WORK ITEM -
The string "파라미터가" may appear in lines of the listing. Report each line where it does.

INFORMATION PROVIDED -
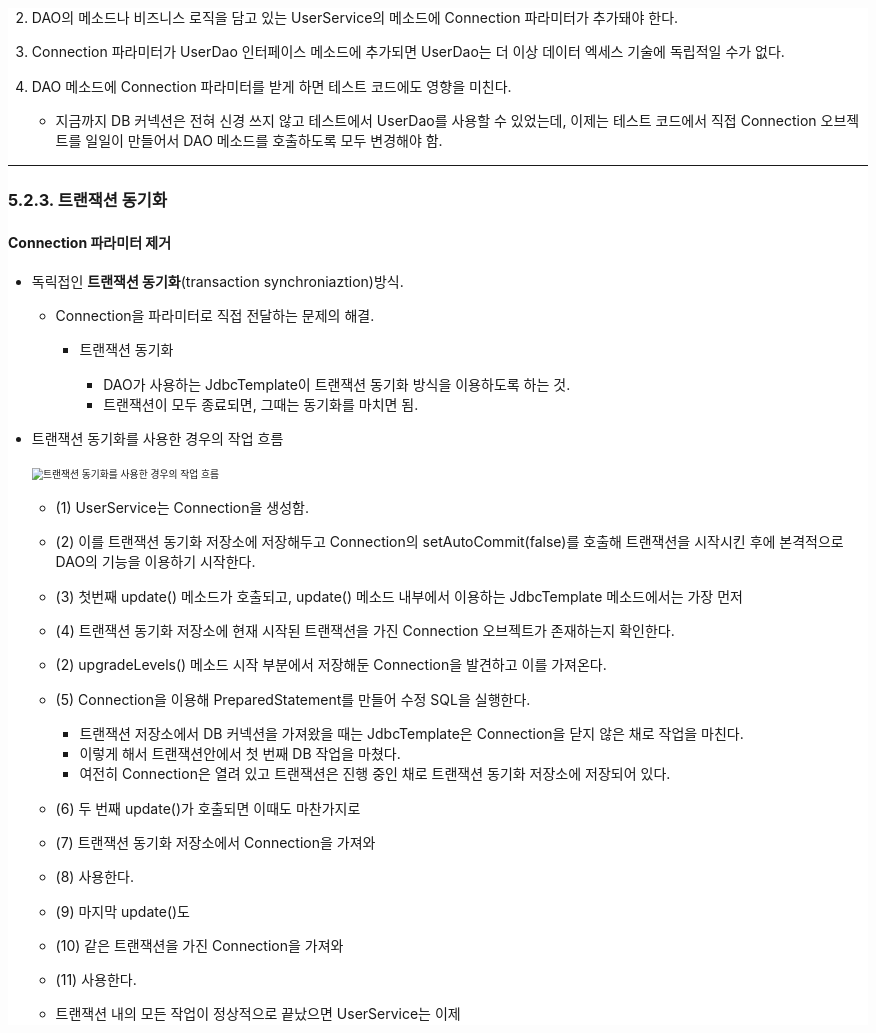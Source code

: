 2. DAO의 메소드나 비즈니스 로직을 담고 있는 UserService의 메소드에 Connection 파라미터가 추가돼야 한다.

3. Connection 파라미터가 UserDao 인터페이스 메소드에 추가되면 UserDao는 더 이상 데이터 엑세스 기술에 독립적일 수가 없다.

4. DAO 메소드에 Connection 파라미터를 받게 하면 테스트 코드에도 영향을 미친다.

   - 지금까지 DB 커넥션은 전혀 신경 쓰지 않고 테스트에서 UserDao를 사용할 수 있었는데, 이제는 테스트 코드에서 직접 Connection 오브젝트를 일일이 만들어서 DAO 메소드를 호출하도록 모두 변경해야 함.

   

-------

### 5.2.3. 트랜잭션 동기화

#### Connection 파라미터 제거

- 독릭접인 **트랜잭션 동기화**(transaction synchroniaztion)방식.

  - Connection을 파라미터로 직접 전달하는 문제의 해결.

    - 트랜잭션 동기화

      - DAO가 사용하는 JdbcTemplate이 트랜잭션 동기화 방식을 이용하도록 하는 것.
      - 트랜잭션이 모두 종료되면, 그때는 동기화를 마치면 됨.

      

- 트랜잭션 동기화를 사용한 경우의 작업 흐름

  <img src="/Users/jangseulgi/Desktop/트랜잭션 동기화를 사용한 경우의 작업 흐름.png" alt="트랜잭션 동기화를 사용한 경우의 작업 흐름" style="zoom:70%;" />

  - (1) UserService는 Connection을 생성함.

  - (2) 이를 트랜잭션 동기화 저장소에 저장해두고 Connection의 setAutoCommit(false)를 호출해 트랜잭션을 시작시킨 후에 본격적으로 DAO의 기능을 이용하기 시작한다.

  - (3) 첫번째 update() 메소드가 호출되고, update() 메소드 내부에서 이용하는 JdbcTemplate 메소드에서는 가장 먼저

  - (4) 트랜잭션 동기화 저장소에 현재 시작된 트랜잭션을 가진 Connection 오브젝트가 존재하는지 확인한다.

  - (2) upgradeLevels() 메소드 시작 부분에서 저장해둔 Connection을 발견하고 이를 가져온다.

  - (5) Connection을 이용해 PreparedStatement를 만들어 수정 SQL을 실행한다. 

    - 트랜잭션 저장소에서 DB 커넥션을 가져왔을 때는 JdbcTemplate은 Connection을 닫지 않은 채로 작업을 마친다.
    - 이렇게 해서  트랜잭션안에서 첫 번째 DB 작업을 마쳤다.
    - 여전히 Connection은 열려 있고 트랜잭션은 진행 중인 채로 트랜잭션 동기화 저장소에 저장되어 있다.

  - (6)  두 번째 update()가 호출되면 이때도 마찬가지로

  - (7)  트랜잭션 동기화 저장소에서 Connection을 가져와

  - (8) 사용한다.

  - (9) 마지막 update()도 

  - (10) 같은 트랜잭션을 가진 Connection을 가져와

  - (11) 사용한다.

  - 트랜잭션 내의 모든 작업이 정상적으로 끝났으면 UserService는 이제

EXERCISE ANSWER -
: 2. DAO의 메소드나 비즈니스 로직을 담고 있는 UserService의 메소드에 Connection 파라미터가 추가돼야 한다.
3. Connection 파라미터가 UserDao 인터페이스 메소드에 추가되면 UserDao는 더 이상 데이터 엑세스 기술에 독립적일 수가 없다.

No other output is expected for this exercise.